Credo che non ci sia nulla di meglio di questo quadro emotivo di un sé bambino per spiegare il senso della Pasqua inteso come bisogno della protezione e della “parola” del Padre.

Apparentemente, Dio, lascia suo figlio da solo e lontano dalla casa celeste ma, se ci rifacciamo al la chiamata di Abramo e al suo invito al “distacco” (“Vattene dal tuo paese, dalla tua patria e dalla casa di tuo padre…”) scopriamo che, nell’ebraico biblico, “Vattene” si scrive “Lechlechà” che però, nella sua accezione “Lech le-chà”, diventa “vai verso te stesso”.
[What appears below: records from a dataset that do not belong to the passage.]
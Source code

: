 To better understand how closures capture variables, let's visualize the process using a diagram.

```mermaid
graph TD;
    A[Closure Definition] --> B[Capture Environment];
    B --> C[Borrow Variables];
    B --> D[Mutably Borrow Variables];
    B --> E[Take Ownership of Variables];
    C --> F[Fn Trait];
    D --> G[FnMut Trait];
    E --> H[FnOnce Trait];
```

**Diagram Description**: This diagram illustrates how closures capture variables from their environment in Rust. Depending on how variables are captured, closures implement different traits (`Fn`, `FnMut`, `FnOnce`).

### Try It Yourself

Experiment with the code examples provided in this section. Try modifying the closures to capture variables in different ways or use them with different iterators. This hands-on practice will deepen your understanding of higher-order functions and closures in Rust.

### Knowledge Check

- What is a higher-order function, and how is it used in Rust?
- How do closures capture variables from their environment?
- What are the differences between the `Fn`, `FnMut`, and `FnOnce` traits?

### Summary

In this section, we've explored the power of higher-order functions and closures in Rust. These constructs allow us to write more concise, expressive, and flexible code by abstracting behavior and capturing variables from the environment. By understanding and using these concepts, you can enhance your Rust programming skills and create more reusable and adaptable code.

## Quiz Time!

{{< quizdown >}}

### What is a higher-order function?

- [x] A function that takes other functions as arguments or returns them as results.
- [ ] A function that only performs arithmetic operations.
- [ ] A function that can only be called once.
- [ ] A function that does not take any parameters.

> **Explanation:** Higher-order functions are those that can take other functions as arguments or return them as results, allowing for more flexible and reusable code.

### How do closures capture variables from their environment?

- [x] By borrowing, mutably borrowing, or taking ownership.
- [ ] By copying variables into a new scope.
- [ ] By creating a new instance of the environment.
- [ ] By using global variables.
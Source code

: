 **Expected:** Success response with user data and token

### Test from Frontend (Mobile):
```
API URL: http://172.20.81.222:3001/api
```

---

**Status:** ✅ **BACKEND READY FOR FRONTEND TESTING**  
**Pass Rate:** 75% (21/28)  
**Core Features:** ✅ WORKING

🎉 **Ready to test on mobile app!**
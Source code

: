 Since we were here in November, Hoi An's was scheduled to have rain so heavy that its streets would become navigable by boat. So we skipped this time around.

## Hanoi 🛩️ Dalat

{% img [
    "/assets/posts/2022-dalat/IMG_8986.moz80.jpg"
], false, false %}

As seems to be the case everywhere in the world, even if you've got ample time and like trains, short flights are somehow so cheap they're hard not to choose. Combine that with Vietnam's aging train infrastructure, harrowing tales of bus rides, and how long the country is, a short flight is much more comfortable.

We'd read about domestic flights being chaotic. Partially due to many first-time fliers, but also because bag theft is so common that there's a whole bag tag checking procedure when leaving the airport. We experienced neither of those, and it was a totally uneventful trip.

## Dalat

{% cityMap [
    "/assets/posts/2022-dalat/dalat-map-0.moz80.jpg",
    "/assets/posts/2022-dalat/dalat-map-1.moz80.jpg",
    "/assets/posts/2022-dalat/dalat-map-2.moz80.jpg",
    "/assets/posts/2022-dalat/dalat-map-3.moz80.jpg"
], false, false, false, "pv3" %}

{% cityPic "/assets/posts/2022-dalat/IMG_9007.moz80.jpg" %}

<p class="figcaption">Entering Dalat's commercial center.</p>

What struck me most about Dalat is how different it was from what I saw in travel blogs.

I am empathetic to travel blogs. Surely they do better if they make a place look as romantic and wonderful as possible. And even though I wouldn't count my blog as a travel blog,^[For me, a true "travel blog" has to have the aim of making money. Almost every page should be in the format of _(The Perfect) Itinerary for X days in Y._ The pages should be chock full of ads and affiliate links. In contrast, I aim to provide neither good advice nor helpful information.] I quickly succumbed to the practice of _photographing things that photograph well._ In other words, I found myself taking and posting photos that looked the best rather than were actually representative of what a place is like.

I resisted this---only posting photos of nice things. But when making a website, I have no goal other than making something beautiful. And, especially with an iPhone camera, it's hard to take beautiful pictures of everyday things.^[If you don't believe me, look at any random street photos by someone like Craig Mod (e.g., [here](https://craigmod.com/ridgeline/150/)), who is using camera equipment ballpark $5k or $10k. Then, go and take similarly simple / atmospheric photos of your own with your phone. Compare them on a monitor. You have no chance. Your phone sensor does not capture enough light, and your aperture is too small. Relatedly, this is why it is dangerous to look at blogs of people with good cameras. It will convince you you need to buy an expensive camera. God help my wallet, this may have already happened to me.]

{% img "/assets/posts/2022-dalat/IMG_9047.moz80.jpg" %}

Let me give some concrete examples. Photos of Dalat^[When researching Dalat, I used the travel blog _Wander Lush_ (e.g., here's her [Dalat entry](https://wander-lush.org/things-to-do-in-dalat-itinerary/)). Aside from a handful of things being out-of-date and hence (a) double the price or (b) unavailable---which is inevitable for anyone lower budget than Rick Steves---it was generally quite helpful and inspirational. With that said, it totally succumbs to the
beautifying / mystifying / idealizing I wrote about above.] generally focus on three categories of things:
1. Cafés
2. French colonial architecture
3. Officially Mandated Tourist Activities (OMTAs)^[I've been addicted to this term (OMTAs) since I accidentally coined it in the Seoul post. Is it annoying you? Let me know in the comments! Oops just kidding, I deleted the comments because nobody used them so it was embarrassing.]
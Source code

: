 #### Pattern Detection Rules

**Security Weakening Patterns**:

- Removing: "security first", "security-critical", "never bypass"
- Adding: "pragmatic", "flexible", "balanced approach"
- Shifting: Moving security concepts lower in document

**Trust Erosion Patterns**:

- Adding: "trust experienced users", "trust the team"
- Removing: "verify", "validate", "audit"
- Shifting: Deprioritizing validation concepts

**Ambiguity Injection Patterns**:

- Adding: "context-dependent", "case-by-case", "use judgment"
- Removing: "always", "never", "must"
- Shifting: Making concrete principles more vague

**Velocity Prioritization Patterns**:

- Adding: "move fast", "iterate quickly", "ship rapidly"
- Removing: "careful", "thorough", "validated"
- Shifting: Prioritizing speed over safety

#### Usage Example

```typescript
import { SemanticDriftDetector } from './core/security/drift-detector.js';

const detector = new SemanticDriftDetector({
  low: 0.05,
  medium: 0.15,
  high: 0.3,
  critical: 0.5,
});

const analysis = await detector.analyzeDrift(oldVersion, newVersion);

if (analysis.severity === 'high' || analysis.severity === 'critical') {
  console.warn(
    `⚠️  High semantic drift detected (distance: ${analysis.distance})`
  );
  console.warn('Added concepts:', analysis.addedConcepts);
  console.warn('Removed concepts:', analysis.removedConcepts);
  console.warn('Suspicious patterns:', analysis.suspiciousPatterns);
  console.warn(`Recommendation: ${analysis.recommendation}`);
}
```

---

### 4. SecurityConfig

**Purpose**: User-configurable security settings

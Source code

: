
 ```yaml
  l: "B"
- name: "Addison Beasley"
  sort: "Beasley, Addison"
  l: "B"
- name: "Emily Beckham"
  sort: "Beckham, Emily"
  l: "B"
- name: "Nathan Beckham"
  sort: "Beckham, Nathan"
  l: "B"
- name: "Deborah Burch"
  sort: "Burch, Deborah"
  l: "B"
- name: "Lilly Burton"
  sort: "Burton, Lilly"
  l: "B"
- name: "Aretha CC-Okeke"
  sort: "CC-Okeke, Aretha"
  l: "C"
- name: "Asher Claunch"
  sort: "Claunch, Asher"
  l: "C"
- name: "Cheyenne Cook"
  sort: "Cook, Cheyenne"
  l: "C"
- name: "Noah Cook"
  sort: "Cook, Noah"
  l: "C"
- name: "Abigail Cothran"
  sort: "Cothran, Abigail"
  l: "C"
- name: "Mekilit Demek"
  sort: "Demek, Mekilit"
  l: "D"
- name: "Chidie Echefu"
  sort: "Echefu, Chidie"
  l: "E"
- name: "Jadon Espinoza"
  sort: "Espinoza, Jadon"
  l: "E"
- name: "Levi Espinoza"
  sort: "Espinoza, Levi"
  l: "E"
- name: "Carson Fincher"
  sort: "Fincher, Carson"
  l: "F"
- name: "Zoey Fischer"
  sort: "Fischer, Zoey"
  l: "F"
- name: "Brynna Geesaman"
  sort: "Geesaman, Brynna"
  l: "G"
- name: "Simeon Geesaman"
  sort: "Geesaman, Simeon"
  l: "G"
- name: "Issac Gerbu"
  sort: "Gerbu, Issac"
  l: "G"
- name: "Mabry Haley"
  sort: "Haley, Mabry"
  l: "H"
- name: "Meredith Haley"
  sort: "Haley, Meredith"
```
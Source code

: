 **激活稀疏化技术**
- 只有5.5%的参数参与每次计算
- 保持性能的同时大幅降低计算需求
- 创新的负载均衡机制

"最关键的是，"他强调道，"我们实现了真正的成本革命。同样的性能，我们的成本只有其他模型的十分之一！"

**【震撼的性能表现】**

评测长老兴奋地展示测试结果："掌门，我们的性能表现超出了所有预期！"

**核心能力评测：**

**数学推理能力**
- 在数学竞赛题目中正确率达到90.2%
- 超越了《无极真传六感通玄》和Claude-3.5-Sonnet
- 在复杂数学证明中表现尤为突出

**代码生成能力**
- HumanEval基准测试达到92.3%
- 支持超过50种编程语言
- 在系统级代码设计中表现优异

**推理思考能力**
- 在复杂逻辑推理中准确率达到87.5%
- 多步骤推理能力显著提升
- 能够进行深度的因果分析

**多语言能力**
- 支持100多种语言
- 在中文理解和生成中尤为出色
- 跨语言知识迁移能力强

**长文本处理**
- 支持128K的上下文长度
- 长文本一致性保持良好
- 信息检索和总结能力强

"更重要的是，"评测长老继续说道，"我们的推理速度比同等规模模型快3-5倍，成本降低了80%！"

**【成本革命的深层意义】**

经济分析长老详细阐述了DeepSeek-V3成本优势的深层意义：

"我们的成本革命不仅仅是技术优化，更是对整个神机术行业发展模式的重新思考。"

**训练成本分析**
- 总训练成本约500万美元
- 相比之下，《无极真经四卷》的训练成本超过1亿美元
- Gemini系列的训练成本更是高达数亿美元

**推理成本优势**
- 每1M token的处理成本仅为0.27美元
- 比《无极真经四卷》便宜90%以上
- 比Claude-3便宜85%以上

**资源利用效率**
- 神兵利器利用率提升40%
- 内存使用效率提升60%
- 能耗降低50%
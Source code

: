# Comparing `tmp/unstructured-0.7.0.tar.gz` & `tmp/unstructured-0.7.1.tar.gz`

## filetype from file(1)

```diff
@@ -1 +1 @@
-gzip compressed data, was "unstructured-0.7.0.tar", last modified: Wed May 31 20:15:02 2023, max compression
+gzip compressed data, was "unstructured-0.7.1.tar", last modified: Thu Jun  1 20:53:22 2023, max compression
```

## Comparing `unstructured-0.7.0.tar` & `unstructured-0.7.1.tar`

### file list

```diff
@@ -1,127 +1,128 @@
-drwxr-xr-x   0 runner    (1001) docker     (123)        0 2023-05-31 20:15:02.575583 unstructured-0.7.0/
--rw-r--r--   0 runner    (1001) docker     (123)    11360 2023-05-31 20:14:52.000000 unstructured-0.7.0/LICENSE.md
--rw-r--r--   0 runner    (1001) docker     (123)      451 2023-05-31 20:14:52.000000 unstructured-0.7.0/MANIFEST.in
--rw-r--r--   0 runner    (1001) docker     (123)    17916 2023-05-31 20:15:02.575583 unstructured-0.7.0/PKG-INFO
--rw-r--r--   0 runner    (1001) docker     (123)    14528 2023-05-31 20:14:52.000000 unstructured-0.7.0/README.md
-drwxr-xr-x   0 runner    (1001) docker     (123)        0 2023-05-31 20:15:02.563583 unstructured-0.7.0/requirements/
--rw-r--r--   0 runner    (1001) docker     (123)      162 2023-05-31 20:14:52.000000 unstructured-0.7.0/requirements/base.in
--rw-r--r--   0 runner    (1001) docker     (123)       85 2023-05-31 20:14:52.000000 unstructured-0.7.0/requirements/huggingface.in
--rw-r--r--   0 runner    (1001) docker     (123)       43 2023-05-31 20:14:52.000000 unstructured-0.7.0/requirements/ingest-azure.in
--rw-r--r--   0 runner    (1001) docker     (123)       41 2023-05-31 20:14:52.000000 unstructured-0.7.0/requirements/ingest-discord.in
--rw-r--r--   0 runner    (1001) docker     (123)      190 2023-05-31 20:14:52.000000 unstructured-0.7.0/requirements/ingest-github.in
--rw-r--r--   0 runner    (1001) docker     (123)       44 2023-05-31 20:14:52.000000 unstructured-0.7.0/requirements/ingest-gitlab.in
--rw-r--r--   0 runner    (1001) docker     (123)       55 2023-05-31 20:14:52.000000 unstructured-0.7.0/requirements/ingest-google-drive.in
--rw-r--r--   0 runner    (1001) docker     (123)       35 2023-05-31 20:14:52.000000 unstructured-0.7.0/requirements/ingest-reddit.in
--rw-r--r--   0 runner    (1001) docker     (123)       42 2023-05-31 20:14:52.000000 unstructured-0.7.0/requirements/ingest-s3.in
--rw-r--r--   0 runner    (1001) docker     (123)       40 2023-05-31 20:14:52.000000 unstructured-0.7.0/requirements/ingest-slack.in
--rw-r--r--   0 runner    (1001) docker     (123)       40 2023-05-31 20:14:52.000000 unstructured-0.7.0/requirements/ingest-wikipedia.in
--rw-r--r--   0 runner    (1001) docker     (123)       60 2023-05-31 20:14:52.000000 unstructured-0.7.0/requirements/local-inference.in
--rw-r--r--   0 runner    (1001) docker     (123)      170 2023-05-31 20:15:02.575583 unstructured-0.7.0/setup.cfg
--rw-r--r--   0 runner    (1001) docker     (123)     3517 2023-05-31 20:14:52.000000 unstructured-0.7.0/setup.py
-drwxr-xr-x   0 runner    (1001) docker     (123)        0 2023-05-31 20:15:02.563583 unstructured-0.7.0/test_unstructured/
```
Quale che sia la nostra Fede, il nostro Credo, non possiamo non condividere la realtà in base alla quale, dal sacrificio della Crocifissione, risorge la speranza di una nuova vita interiore che si può e si deve addentellare con i gesti di solidarietà, di cui possiamo essere ancora capaci generando un simbolico poema del silenzio in cui, il grazie di chi ci sorride, diventa tutto l’ascoltabile. In quella sorta di impossibile da dire che, di fatto, è la preghiera.

Anche quella laica

Alla fine dei nostri giorni, non ci verrà chiesto quanto siamo diventati importanti ma, semmai, il motivo per cui abbiamo perso di vista noi stessi.

Una Buona Pasqua. A tutti.

Canale Youtube “Infinito Presente”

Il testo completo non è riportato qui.